Return a 2D array representing any matrix that fulfills the requirements. It’s guaranteed that at least one matrix that fulfills the requirements exists.

Examples

Example 1:

Input: rowSum = [3,8], colSum = [4,7]
Output: [[3,0],
         [1,7]]
Explanation:
0th row: 3 + 0 = 3 == rowSum[0]
1st row: 1 + 7 = 8 == rowSum[1]
0th column: 3 + 1 = 4 == colSum[0]
1st column: 0 + 7 = 7 == colSum[1]
The matrix is valid.

Example 2:

Input: rowSum = [5,7,10], colSum = [8,6,8]
Output: [[5,0,0],
         [3,4,0],
         [0,2,8]]

Example 3:

Input: rowSum = [14,9], colSum = [6,9,8]
Output: [[6,8,0],
         [0,1,8]]

Constraints

• 1 <= rowSum.length, colSum.length <= 500
• 0 <= rowSum[i], colSum[j] <= 10^8
• sum(rowSum) == sum(colSum)

Clarification Questions

Before diving into the solution, here are 5 important clarifications and assumptions to discuss during an interview:

1. Matrix construction: What are the constraints for matrix values? (Assumption: All values must be non-negative integers - cannot have negative values)

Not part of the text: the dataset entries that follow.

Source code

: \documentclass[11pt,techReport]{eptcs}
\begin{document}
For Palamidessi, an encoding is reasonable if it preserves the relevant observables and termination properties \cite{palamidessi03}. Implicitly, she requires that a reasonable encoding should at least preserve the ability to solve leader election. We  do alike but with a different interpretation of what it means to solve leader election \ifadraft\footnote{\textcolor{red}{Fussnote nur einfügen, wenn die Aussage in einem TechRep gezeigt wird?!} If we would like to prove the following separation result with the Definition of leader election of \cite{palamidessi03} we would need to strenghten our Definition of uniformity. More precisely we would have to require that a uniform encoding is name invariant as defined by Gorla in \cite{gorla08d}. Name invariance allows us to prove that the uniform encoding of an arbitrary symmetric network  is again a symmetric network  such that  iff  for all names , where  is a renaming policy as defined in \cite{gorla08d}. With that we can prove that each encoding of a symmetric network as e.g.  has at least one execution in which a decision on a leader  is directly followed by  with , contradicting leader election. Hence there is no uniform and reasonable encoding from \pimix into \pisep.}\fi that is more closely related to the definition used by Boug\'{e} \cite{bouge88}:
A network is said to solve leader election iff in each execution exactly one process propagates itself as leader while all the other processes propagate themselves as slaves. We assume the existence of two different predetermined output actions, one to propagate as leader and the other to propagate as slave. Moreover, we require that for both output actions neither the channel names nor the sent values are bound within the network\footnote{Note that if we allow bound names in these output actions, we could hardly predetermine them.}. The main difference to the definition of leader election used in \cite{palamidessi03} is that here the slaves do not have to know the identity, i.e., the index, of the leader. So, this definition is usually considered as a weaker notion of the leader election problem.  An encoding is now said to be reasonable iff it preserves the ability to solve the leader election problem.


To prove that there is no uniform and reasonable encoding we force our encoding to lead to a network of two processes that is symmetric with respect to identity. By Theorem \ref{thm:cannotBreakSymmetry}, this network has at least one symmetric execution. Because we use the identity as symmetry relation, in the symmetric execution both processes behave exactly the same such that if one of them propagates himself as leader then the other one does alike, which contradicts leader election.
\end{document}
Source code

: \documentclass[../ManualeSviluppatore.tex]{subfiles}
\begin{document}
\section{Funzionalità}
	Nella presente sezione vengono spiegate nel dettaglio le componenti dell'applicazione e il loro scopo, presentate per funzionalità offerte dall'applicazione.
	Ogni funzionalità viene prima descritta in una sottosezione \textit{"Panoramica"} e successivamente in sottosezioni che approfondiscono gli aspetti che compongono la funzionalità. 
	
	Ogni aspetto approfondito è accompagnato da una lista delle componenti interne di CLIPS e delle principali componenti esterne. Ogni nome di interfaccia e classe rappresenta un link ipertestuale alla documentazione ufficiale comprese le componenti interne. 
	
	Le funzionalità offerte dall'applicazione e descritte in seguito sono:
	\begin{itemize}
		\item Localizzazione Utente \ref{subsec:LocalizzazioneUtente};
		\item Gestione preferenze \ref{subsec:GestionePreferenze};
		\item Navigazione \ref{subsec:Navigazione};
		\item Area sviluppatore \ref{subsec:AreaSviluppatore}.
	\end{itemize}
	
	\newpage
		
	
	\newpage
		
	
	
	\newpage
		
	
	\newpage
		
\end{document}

2. Sum matching: Must row and column sums match exactly? (Assumption: Yes - sum of each row must equal rowSum[i], sum of each column must equal colSum[j])

3. Matrix uniqueness: Is there a unique solution? (Assumption: No - multiple valid matrices exist, return any valid one)

4. Matrix size: What is the matrix size? (Assumption: m x n where m = rowSum.length, n = colSum.length)

5. Return format: What should we return? (Assumption: Any valid matrix - 2D array satisfying row and column sum constraints)

Interview Deduction Process (20 minutes)

Step 1: Brute-Force Approach (5 minutes)

Initial Thought: “I need to construct matrix. Let me try all possible values for each cell.”

Naive Solution: Try all possible values for each matrix cell, check if row and column sums match.

Complexity: Exponential time, O(m × n) space

Issues:

• Exponential time complexity
• Tries many invalid matrices
• Very inefficient
• Doesn’t leverage greedy property

Step 2: Semi-Optimized Approach (7 minutes)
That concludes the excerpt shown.